Infection Control Today: Environmental Services

Environmental Cleaning in the Operating Room

Adapted from the September 2004 presentation by Rose Seavey, RN, MBA, CNOR, ACSP, at the ASHES Annual Conference in Orlando in September, 2004, based on the Jan. 1, 2003, AORN Recommended Practices for Environmental Cleaning in the Surgical Practice Setting. Reprinted with permission.
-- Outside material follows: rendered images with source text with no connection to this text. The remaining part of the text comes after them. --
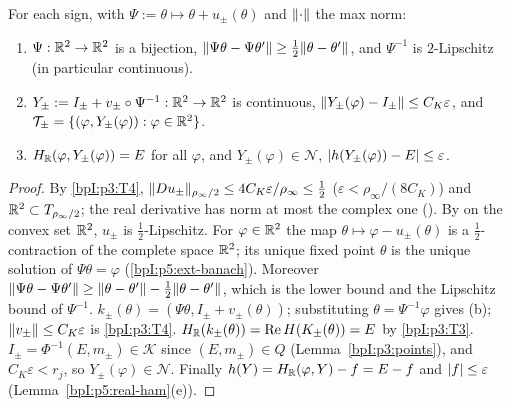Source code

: \begin{lemma}\label{bpI:p5:graph}
For each sign, with $\Psi:=\theta\mapsto\theta+u_\pm(\theta)$ and $\norm{\cdot}$ the max norm:
\begin{enumerate}[label=(\alph*)]
\item $\Psi:\R^2\to\R^2$ is a bijection, $\norm{\Psi\theta-\Psi\theta'}\ge\tfrac12\norm{\theta-\theta'}$, and $\Psi^{-1}$ is $2$-Lipschitz (in particular continuous).
\item $Y_\pm:=I_\pm+v_\pm\circ\Psi^{-1}:\R^2\to\R^2$ is continuous, $\norm{Y_\pm(\varphi)-I_\pm}\le C_K\varepsilon$, and $\mathcal T_\pm=\{(\varphi,Y_\pm(\varphi)):\varphi\in\R^2\}$.
\item $H_\R(\varphi,Y_\pm(\varphi))=E$ for all $\varphi$, and $Y_\pm(\varphi)\in\mathcal N$, $\abs{h(Y_\pm(\varphi))-E}\le\varepsilon$.
\end{enumerate}
\end{lemma}
\begin{proof}
\label{stepI:p5:gr-contr} By \ref{bpI:p3:T4}, $\norm{Du_\pm}_{\rho_\infty/2}\le4C_K\varepsilon/\rho_\infty\le\tfrac12$ ($\varepsilon<\rho_\infty/(8C_K)$) and $\R^2\subset T_{\rho_\infty/2}$; the real derivative has norm at most the complex one (). By  on the convex set $\R^2$, $u_\pm$ is $\tfrac12$-Lipschitz.
\label{stepI:p5:gr-bij} For $\varphi\in\R^2$ the map $\theta\mapsto\varphi-u_\pm(\theta)$ is a $\tfrac12$-contraction of the complete space $\R^2$; its unique fixed point $\theta$ is the unique solution of $\Psi\theta=\varphi$ (\ref{bpI:p5:ext-banach}). Moreover $\norm{\Psi\theta-\Psi\theta'}\ge\norm{\theta-\theta'}-\tfrac12\norm{\theta-\theta'}$, which is the lower bound and the Lipschitz bound of $\Psi^{-1}$.
\label{stepI:p5:gr-graph} $k_\pm(\theta)=(\Psi\theta,I_\pm+v_\pm(\theta))$; substituting $\theta=\Psi^{-1}\varphi$ gives (b); $\norm{v_\pm}\le C_K\varepsilon$ is \ref{bpI:p3:T4}.
\label{stepI:p5:gr-energy} $H_\R(k_\pm(\theta))=\operatorname{Re}H(K_\pm(\theta))=E$ by \ref{bpI:p3:T3}. $I_\pm=\Phi^{-1}(E,m_\pm)\in\mathcal K$ since $(E,m_\pm)\in Q$ (Lemma~\ref{bpI:p3:points}), and $C_K\varepsilon<r_j$, so $Y_\pm(\varphi)\in\mathcal N$. Finally $h(Y)=H_\R(\varphi,Y)-f=E-f$ and $\abs f\le\varepsilon$ (Lemma~\ref{bpI:p5:real-ham}(e)).
\end{proof}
The Association of periOperative Registered Nurses (AORN) recommended practices are intended to be attainable recommendations for an optimal level of environmental cleaning practice. The extent to which the recommended practices may be implemented will be indicative of variations in practice settings and clinical situations, and will also be influenced by differing policies and procedures. However, they are also adaptable to the many surgical settings from traditional operating rooms (ORs) to ambulatory care settings and a host of additional areas where invasive procedures and operative services are performed.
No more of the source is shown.